Tot mijn stomme verbazing hoorde
ik laatst een meisje van 7 tegen haar zus van 9 “kankerhoer” zeggen op de gang.
Even stond ik met m’n mond vol tanden, maar ik was helder genoeg om te vragen
of ze wisten wat het betekende. Beide zussen ontkenden, maar eentje zei wel dat
mama’s nieuwe vriend dat heel soms tegen mama zegt.
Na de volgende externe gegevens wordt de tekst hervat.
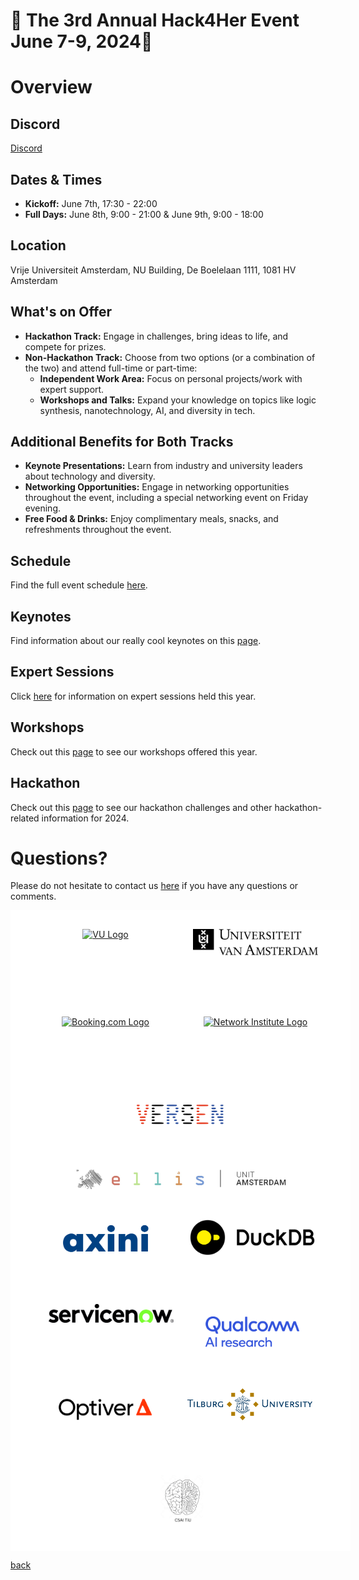 
# 🌟 The 3rd Annual Hack4Her Event June 7-9, 2024🌟

# Overview

## Discord
[Discord](https://discord.gg/VEZzuWx5)

## Dates & Times

- **Kickoff:** June 7th, 17:30 - 22:00
- **Full Days:** June 8th, 9:00 - 21:00 & June 9th, 9:00 - 18:00

## Location
Vrije Universiteit Amsterdam, NU Building, De Boelelaan 1111, 1081 HV Amsterdam

## What's on Offer
- **Hackathon Track:** Engage in challenges, bring ideas to life, and compete for prizes. 
- **Non-Hackathon Track:** Choose from two options (or a combination of the two) and attend full-time or part-time:
  - **Independent Work Area:** Focus on personal projects/work with expert support. 
  - **Workshops and Talks:** Expand your knowledge on topics like logic synthesis, nanotechnology, AI, and diversity in tech.

## Additional Benefits for Both Tracks
- **Keynote Presentations:** Learn from industry and university leaders about technology and diversity.
- **Networking Opportunities:** Engage in networking opportunities throughout the event, including a special networking event on Friday evening. 
- **Free Food & Drinks:** Enjoy complimentary meals, snacks, and refreshments throughout the event.

## Schedule
Find the full event schedule [here](/2024_schedule.html).

## Keynotes
Find information about our really cool keynotes on this [page](/2024_keynotes.html).

## Expert Sessions
Click [here](/2024_experts.html) for information on expert sessions held this year.

## Workshops
Check out this [page](/2024_workshops.html) to see our workshops offered this year.

## Hackathon
Check out this [page](/2024_challenges.html) to see our hackathon challenges and other hackathon-related information for 2024.




# Questions?
Please do not hesitate to contact us [here](mailto:hack4her2024@gmail.com) if you have any questions or comments. 

<div style="background: white; padding: 20px; display: flex; justify-content: center; flex-wrap: wrap; gap: 20px; text-align: center; width: 100%;">
  <a href="https://www.vu.nl" style="display: inline-block; width: 200px; height: 100px; margin: 10px;">
    <img src="https://assets.vu.nl/d8b6f1f5-816c-005b-1dc1-e363dd7ce9a5/f421a17a-498d-48e7-bae6-ba6fae122d72/VU_logo_RGB-01.png" alt="VU Logo" style="max-width: 100%; max-height: 100%; object-fit: contain;">
  </a>
  <a href="https://www.uva.nl/" style="display: inline-block; width: 200px; height: 100px; margin: 10px;">
    <img src="assets/images/uva.jpeg" alt="UvA Logo" style="max-width: 100%; max-height: 100%; object-fit: contain;">
  </a>
  <a href="https://www.booking.com/" style="display: inline-block; width: 200px; height: 100px; margin: 10px;">
    <img src="https://upload.wikimedia.org/wikipedia/commons/thumb/b/be/Booking.com_logo.svg/2560px-Booking.com_logo.svg.png" alt="Booking.com Logo" style="max-width: 100%; max-height: 100%; object-fit: contain;">
  </a>
  <a href="https://networkinstitute.org/" style="display: inline-block; width: 200px; height: 100px; margin: 10px;">
    <img src="https://www.ivanomalavolta.com/wp-content/uploads/2021/08/NI_logo-1024x513.png" alt="Network Institute Logo" style="max-width: 100%; max-height: 100%; object-fit: contain;">
  </a>
  <a href="https://versen.nl" style="display: inline-block; width: 150px; height: 75px; margin: 5px;">
    <img src="assets/images/other_versen_logo.png" alt="VERSEN Logo" style="max-width: 100%; max-height: 100%; object-fit: contain;">
  </a>
  <a href="https://ivi.fnwi.uva.nl/ellis/" style="display: inline-block; width: 350px; height: 50px; margin: 5px;">
    <img src="assets/images/AMSTERDAM.jpg" alt="ELLIS Unit Amsterdam Logo" style="max-width: 100%; max-height: 100%; object-fit: contain;">
  </a>
  <a href="https://www.axini.com/nl/" style="display: inline-block; width: 200px; height: 100px; margin: 5px;">
    <img src="assets/images/axini.jpg" alt="axini" style="max-width: 100%; max-height: 100%; object-fit: contain;">
  </a>
  <a href="https://duckdb.org/" style="display: inline-block; width: 200px; height: 100px; margin: 10px;">
    <img src="assets/images/duckdb.svg" alt="duck db" style="max-width: 100%; max-height: 100%; object-fit: contain;">
  </a>
  <a href="https://www.servicenow.com/" style="display: inline-block; width: 200px; height: 100px; margin: 5px;">
    <img src="assets/images/SN.jpg" alt="service now" style="max-width: 100%; max-height: 100%; object-fit: contain;">
  </a>
  <a href="https://www.qualcomm.com/research/artificial-intelligence/ai-research" style="display: inline-block; width: 200px; height: 100px; margin: 1px;">
    <img src="assets/images/qc_AIResearch_RGB.png" alt="qualcomm ai" style="max-width: 100%; max-height: 100%; object-fit: contain;">
  </a>
  <a href="https://optiver.com/" style="display: inline-block; width: 200px; height: 100px; margin: 1px;">
    <img src="assets/images/op.png" alt="optiverw" style="max-width: 100%; max-height: 100%; object-fit: contain;">
  </a>
  <a href="https://www.tilburguniversity.edu/nl" style="display: inline-block; width: 200px; height: 100px; margin: 10px;">
    <img src="assets/images/tilburg1.png" alt="Tilburg" style="max-width: 100%; max-height: 100%; object-fit: contain;">
  </a>
   <a href="https://www.tilburguniversity.edu/about/schools/tshd/departments/dca" style="display: inline-block; width: 200px; height: 100px; margin: 5px;">
    <img src="assets/images/CSAITiU.png" alt="Tilburg CSA" style="max-width: 100%; max-height: 100%; object-fit: contain;">
  </a>
</div>


[back](./)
Ze begreep dus wel dat het zeer
negatief bedoeld wordt, door de manier waarop het de mond van de toekomstige
stiefvader verliet!
Aan de thuissituatie van kinderen
kan ik weinig veranderen, behalve het eventueel aankaarten in een gesprek of in
overleg met het schoolmaatschappelijk werk, maar op school probeer ik mijn
steentje meer dan bij te dragen. Ik merk hoe belangrijk het is om het goede
voorbeeld geven, hoe ouderwets dat ook moge klinken.
Nog even terugdenkend aan het
begin van dit stukje kan ik er uiteindelijk wel mee leven dat de bips door de
kinderen ook als billen en desnoods als kont wordt benoemd, zolang de ziektes
en andere grove termen maar buiten de klas blijven!
En dan stop ik
potverdriedubbeltjes nu maar eens met het schrijven van deze column. Tip voor
de komende tijd: “kuis je taal, makker!”